━━ Dataset ━━

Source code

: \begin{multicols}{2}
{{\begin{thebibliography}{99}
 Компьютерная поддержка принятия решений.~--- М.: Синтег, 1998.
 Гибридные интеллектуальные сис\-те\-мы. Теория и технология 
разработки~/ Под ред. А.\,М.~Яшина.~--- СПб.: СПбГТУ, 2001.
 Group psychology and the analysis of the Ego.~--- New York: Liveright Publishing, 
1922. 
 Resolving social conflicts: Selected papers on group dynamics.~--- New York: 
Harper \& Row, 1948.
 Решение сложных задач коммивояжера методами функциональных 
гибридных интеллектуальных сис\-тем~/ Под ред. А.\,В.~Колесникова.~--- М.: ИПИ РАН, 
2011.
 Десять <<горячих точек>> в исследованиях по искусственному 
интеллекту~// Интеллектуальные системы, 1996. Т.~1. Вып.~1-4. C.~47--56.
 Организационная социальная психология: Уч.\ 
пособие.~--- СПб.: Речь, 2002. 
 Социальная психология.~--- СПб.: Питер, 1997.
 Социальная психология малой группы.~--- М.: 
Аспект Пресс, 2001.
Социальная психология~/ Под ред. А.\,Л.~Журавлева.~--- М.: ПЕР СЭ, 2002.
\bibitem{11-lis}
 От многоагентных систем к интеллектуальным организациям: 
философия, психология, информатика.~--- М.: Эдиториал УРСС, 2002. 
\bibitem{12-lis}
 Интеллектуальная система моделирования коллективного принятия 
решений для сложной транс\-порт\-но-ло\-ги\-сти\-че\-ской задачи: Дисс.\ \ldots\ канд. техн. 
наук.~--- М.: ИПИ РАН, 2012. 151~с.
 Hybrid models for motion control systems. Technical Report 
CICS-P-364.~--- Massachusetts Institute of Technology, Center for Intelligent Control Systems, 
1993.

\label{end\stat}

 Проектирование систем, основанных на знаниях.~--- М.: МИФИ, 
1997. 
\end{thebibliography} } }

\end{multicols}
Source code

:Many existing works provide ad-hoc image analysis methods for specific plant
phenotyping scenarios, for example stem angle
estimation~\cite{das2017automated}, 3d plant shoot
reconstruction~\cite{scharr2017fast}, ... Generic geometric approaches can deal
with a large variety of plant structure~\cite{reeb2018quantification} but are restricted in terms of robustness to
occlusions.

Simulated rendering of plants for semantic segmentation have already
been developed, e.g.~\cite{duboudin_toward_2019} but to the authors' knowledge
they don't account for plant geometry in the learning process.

━━━

- **Problem to solve**: Count the lines above with the string "принятия"; report only that figure.

- **Response to the exercise**: 2